One way to solve this problem is to ask the relayer to commit the root of the state tree to the contract, and also submit all transactions to the contract, so that anyone can verify whether the relayer has cheated when calculating the new state tree according to these transactions. However, this is equivalent to moving all the data under the chain back to the chain, and does not achieve the purpose of layer 2 scaling.

This problem can be solved by using zero-knowledge proof. The ZK in ZK Rollup is actually the abbreviation of zero-knowledge.
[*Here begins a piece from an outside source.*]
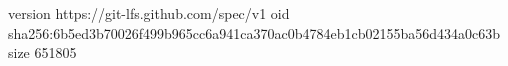 version https://git-lfs.github.com/spec/v1
oid sha256:6b5ed3b70026f499b965cc6a941ca370ac0b4784eb1cb02155ba56d434a0c63b
size 651805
After collecting a series of transactions, the relayer needs to generate a PROOF with predefined ZK circuits:

  1. Make sure that the nonce, value, and fees in each transaction T[1], T[2], …, T[n] are correct and the signature is correct.
  2. Ensure that there is no problem with the state migration process, i.e. STF(PRE_STATE, T[1], T[2], …, T[n]) = POST_STATE

Then, the PROOF is submitted to the chain contract together with POST_STATE, t[1], t[2], …, t[n]. Where t[1], t[2], …, t[n] is the simplified information of transaction, excluding nonce and signature. So t[i] is smaller than T[i].

Then the smart contract only needs to verify whether the PROOF is correct. If the PROOF is correct and the state saved in the contract is equal to the PRE_STATE, then the new state POST_STATE will be recorded in the contract and the original state will be replaced.

Since the relayer must generate the PROOF of zkSNARK before it can be submitted to the contract, the PROOF will not be validated if the relayer wrongly modifies the user’s transaction.

In addition, because the transaction t[1], t[2], …, t[n] submitted to the chain does not contain the nonce or signature, the data on the chain will become smaller (in the above example, only 11 bytes for each transaction will be on the chain).

At this time, the relayer cannot modify the user’s transaction due to the limitation of the zkSNARK proof. However, a malicious relayer can still refuse to serve a transactor without collecting the transactor’s transaction. In order to prevent this kind of behavior, the contract must support on-chain withdrawal; in other words, any transactor can take its token away from the chain.

Current Application

At present, a typical ZK Rollup application scenario is a decentralized exchange, represented by Loopring DEX Protocol (v3).

In addition, the open-source ZK rollup framework includes:


ZK Rollup is a new type of layer 2 scaling scheme. The core idea of this technology is:

  1. Take the main chain as the storage medium instead of the consensus engine
  2. Compress the transaction and reach a state consensus off-chain;
  3. Prove the security of the state consensus under the chain with zero knowledge proof.

At present, the most typical application scenario with ZK Rollup is a decentralized exchange. PPIO is also actively exploring ZK Rollup technology and are trying to apply it to the field of decentralized bandwidth and storage.